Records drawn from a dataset
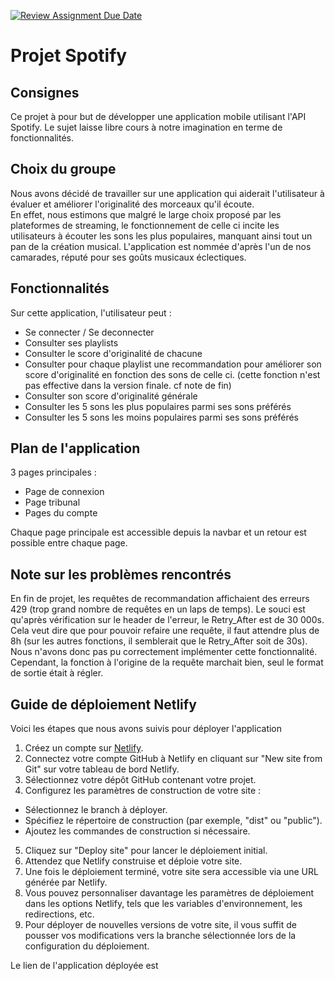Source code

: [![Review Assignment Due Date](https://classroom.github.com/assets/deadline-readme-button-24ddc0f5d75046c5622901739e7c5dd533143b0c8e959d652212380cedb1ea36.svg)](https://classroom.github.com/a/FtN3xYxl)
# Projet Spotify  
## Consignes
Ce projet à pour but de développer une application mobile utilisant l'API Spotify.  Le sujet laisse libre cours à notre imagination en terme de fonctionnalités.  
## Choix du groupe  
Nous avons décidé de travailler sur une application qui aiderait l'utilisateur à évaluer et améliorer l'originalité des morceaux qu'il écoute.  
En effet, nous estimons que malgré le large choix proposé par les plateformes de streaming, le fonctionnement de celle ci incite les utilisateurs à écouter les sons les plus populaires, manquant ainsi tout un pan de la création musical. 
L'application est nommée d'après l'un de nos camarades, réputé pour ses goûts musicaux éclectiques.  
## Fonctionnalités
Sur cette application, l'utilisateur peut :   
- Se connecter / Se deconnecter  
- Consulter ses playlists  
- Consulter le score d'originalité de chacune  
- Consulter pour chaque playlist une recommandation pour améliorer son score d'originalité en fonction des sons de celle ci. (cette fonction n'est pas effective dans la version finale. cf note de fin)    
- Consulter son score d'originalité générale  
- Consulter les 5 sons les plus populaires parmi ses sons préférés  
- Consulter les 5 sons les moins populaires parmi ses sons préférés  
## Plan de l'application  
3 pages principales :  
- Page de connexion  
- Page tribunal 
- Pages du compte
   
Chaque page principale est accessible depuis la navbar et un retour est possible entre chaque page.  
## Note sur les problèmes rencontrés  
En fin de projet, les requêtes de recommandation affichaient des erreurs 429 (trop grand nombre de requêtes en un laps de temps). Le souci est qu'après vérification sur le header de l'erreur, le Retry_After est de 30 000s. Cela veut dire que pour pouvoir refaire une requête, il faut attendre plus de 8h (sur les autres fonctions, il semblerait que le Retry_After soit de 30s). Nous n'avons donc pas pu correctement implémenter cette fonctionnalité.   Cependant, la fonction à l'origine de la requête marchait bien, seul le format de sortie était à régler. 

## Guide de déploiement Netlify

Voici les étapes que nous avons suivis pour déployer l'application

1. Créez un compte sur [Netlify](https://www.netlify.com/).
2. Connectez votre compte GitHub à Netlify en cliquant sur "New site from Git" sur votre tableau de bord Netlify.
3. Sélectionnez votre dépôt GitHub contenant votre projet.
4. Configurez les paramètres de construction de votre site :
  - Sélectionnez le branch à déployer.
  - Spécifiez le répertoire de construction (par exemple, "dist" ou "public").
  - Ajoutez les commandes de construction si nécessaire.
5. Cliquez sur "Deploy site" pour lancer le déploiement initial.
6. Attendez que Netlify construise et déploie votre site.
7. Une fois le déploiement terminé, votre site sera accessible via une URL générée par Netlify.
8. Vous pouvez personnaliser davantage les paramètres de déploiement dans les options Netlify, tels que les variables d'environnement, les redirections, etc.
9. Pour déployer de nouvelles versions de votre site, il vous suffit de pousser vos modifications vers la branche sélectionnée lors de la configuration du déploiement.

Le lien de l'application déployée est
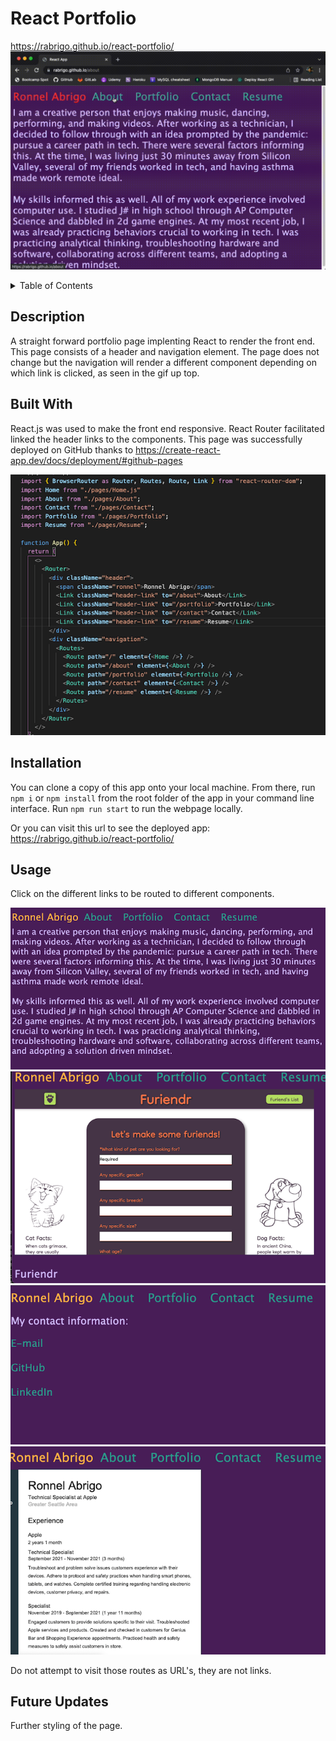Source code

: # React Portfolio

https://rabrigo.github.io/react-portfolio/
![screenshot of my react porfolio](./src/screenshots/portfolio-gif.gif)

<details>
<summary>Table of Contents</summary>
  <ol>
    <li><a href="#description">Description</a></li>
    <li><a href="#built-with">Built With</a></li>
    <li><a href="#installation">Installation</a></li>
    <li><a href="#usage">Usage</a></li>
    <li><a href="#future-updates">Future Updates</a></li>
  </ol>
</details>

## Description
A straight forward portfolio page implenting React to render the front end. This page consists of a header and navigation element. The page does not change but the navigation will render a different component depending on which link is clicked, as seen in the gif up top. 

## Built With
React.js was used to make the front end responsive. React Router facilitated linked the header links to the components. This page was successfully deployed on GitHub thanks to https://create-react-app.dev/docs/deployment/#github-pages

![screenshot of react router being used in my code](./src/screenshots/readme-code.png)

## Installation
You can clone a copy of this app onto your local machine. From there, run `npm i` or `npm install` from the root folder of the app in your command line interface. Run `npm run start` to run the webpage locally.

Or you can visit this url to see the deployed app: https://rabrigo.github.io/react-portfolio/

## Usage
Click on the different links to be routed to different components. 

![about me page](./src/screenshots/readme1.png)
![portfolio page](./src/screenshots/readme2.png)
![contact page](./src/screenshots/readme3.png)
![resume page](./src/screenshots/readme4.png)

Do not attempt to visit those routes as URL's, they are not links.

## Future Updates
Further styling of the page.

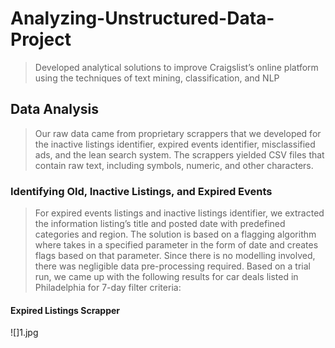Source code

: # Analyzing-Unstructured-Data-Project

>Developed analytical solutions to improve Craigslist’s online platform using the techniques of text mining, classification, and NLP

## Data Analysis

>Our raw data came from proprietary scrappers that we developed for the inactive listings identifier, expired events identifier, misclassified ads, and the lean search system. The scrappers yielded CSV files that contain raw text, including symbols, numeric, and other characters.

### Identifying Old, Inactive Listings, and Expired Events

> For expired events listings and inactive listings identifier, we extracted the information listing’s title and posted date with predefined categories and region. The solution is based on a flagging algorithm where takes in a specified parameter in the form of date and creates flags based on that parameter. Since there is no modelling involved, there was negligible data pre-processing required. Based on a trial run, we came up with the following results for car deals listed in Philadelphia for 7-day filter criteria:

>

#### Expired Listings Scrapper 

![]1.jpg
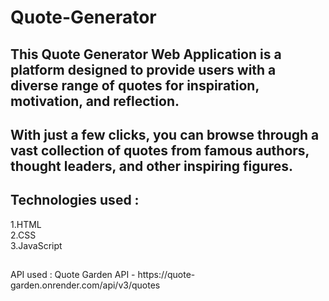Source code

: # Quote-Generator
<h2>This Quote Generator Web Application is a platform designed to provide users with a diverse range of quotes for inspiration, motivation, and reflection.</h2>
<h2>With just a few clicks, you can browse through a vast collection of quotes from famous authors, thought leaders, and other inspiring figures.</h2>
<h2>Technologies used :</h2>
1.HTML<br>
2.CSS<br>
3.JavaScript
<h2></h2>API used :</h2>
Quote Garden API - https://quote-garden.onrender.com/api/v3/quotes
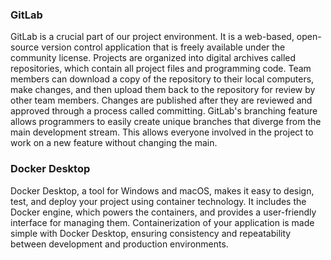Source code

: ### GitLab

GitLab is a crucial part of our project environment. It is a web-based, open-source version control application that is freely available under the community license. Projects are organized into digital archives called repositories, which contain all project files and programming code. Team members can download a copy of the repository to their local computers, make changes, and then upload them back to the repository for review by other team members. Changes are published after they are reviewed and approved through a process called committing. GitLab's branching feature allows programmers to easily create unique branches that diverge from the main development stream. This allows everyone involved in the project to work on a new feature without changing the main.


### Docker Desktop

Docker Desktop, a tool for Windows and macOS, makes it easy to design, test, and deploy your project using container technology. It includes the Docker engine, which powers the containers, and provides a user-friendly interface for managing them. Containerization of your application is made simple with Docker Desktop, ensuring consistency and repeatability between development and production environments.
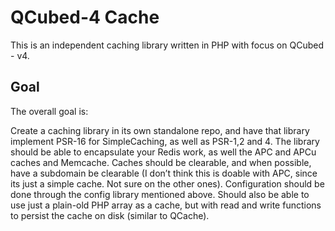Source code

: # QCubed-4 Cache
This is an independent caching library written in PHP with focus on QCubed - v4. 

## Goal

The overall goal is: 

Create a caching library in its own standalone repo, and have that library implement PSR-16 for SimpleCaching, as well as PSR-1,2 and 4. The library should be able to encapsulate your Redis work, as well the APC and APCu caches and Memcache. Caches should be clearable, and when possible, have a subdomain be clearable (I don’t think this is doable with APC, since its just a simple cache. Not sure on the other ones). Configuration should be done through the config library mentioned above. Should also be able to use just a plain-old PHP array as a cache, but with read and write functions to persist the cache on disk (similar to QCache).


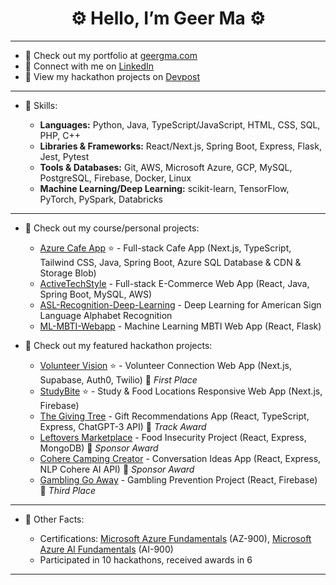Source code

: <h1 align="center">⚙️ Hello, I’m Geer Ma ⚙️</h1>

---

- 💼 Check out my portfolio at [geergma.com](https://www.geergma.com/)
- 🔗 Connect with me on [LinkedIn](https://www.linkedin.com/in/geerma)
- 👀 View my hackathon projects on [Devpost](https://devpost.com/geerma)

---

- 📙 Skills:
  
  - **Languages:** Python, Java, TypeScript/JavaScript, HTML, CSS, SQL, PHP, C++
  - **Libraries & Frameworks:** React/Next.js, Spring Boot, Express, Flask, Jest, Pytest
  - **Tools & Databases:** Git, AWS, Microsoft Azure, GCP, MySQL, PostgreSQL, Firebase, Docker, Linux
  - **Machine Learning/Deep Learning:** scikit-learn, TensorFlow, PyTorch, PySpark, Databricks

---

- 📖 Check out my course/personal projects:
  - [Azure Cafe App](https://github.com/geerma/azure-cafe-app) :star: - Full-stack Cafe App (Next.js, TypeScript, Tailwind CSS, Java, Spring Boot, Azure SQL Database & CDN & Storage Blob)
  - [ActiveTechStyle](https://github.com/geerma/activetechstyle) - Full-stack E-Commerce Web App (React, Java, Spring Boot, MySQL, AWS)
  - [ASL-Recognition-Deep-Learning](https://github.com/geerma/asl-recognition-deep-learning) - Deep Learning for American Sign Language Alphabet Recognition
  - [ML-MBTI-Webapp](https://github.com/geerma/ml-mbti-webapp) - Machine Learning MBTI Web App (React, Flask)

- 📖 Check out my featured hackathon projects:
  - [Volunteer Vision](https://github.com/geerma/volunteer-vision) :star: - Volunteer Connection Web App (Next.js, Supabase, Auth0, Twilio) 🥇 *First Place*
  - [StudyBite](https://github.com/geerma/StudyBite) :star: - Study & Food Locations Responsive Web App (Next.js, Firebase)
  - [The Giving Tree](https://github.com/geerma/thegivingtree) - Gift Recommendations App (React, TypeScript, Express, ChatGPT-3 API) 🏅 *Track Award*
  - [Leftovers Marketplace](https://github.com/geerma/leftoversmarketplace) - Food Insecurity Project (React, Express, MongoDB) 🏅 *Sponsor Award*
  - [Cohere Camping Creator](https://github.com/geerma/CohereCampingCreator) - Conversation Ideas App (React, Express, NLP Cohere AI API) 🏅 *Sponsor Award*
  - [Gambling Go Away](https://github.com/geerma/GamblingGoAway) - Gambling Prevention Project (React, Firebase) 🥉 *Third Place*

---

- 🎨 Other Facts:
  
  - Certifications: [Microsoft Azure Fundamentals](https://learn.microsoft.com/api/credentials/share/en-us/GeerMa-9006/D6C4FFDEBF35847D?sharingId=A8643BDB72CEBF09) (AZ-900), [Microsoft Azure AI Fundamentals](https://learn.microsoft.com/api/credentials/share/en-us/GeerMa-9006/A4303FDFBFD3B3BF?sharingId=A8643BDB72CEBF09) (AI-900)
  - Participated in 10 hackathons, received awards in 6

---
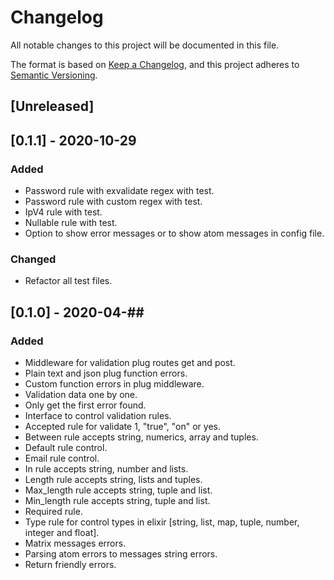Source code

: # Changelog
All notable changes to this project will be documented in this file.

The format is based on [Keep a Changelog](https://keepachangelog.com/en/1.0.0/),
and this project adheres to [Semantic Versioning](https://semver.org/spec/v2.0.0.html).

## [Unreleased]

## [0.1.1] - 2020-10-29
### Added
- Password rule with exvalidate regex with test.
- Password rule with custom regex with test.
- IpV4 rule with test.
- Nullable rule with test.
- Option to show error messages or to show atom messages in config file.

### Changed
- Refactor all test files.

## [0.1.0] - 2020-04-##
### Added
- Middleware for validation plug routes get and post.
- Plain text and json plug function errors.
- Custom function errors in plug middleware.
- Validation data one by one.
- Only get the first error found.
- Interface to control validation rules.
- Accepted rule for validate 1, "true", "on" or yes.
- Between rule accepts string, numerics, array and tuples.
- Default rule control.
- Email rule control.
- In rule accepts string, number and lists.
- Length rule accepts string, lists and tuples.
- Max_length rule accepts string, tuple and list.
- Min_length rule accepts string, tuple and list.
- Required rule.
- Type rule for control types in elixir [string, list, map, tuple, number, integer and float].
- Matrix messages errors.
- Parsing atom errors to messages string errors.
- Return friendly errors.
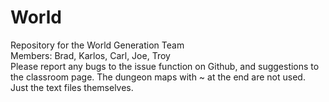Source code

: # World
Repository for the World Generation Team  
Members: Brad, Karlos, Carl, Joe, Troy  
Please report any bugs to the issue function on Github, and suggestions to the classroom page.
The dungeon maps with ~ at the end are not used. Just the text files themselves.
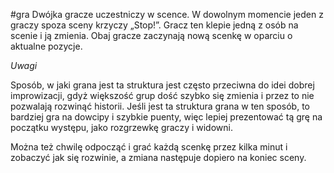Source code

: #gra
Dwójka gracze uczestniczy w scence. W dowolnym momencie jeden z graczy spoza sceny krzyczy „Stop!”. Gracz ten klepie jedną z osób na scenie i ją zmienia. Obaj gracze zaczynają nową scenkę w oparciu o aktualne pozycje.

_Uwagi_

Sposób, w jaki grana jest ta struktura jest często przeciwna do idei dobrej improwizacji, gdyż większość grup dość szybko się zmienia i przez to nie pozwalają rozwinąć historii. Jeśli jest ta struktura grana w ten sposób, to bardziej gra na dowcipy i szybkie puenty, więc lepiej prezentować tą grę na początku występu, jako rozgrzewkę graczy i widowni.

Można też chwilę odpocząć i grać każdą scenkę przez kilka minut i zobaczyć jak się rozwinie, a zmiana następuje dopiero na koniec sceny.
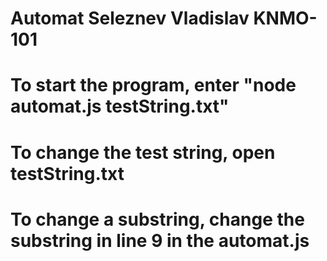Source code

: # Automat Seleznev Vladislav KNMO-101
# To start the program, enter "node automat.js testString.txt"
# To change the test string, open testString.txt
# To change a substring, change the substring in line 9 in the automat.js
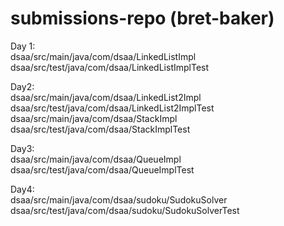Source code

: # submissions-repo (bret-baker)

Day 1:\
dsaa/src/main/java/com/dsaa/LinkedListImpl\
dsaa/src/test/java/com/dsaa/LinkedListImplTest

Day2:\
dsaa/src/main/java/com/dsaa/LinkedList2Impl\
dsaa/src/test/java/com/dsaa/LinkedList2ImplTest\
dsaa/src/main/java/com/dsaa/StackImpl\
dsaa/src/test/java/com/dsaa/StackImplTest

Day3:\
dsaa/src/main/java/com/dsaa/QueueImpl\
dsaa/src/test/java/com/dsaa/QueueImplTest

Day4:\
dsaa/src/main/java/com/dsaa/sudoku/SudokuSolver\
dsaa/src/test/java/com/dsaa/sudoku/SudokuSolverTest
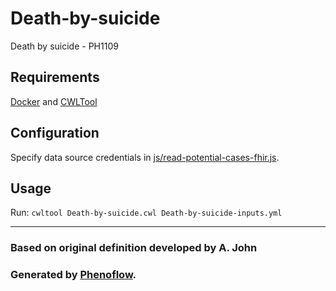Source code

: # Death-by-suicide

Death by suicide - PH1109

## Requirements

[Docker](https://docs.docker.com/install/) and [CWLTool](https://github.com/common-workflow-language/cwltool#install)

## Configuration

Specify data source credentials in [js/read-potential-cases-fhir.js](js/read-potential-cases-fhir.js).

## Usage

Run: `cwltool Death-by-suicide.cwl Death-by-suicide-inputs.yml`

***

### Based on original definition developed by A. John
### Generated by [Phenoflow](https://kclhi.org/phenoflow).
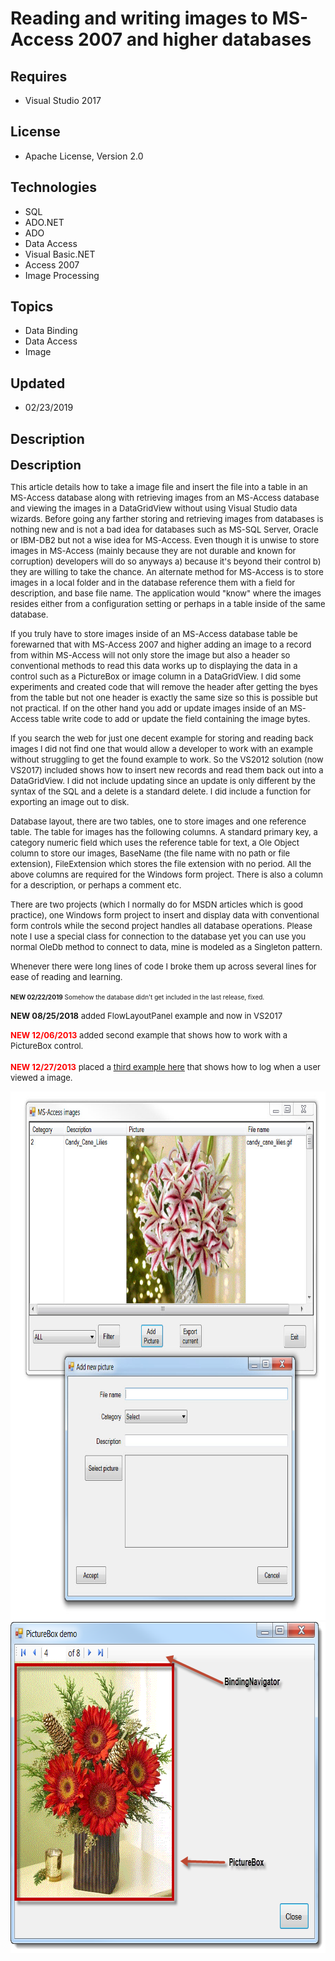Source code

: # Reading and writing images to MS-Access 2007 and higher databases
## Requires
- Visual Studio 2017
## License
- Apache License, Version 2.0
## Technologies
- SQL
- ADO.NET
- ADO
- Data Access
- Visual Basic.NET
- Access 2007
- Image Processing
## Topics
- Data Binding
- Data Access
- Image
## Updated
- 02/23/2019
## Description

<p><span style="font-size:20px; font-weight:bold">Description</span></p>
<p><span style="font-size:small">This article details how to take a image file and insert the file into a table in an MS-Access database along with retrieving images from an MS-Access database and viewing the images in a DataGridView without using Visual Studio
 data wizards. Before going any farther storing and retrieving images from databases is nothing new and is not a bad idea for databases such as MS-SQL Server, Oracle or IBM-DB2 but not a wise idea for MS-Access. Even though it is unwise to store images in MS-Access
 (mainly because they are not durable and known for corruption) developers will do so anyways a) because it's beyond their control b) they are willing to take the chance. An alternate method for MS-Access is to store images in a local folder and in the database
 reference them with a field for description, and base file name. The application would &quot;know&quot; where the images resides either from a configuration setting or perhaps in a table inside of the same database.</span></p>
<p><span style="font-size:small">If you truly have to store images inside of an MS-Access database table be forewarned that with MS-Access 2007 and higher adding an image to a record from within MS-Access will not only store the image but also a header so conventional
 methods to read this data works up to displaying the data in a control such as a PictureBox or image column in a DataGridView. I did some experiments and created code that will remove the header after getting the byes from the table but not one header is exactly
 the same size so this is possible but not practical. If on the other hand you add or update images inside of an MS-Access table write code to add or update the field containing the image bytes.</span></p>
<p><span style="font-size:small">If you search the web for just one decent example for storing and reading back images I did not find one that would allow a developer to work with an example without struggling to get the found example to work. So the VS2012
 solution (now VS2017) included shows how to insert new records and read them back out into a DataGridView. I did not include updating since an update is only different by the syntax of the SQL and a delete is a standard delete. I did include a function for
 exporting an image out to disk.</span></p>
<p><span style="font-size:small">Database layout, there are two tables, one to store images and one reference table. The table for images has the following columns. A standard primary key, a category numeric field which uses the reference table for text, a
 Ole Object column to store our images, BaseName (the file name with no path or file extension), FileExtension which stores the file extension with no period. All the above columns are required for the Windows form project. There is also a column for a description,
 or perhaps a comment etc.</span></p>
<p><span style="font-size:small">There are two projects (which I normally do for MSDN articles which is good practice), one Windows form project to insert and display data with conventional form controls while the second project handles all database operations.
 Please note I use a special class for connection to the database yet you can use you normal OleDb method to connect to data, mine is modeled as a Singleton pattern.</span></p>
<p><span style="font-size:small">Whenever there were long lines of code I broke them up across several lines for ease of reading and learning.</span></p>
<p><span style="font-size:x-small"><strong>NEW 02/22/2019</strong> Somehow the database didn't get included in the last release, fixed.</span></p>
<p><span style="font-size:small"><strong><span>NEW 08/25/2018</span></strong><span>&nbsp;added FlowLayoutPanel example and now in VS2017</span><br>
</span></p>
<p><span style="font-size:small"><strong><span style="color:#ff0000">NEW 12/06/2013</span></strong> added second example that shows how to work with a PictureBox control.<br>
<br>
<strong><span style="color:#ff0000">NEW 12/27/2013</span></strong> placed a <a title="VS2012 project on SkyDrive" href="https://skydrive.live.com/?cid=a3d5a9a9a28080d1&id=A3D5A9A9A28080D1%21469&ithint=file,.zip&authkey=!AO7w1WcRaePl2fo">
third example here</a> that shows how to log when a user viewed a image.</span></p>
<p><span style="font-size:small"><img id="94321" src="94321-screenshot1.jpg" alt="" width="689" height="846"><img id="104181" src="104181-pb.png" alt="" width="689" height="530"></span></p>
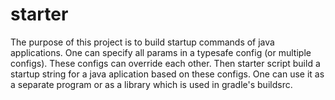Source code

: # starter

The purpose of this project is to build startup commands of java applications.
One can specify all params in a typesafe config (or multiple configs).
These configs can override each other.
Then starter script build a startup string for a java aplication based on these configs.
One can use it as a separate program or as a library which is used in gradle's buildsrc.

> **Exercise details**
Only the lines above starting with the one with "for text, a" and going through the one with "or perhaps a comment etc.</span></p>" are to be copied, word for word and with both ends kept.

> **Answer section**
<p><span style="font-size:small">Database layout, there are two tables, one to store images and one reference table. The table for images has the following columns. A standard primary key, a category numeric field which uses the reference table for text, a
 Ole Object column to store our images, BaseName (the file name with no path or file extension), FileExtension which stores the file extension with no period. All the above columns are required for the Windows form project. There is also a column for a description,
 or perhaps a comment etc.</span></p>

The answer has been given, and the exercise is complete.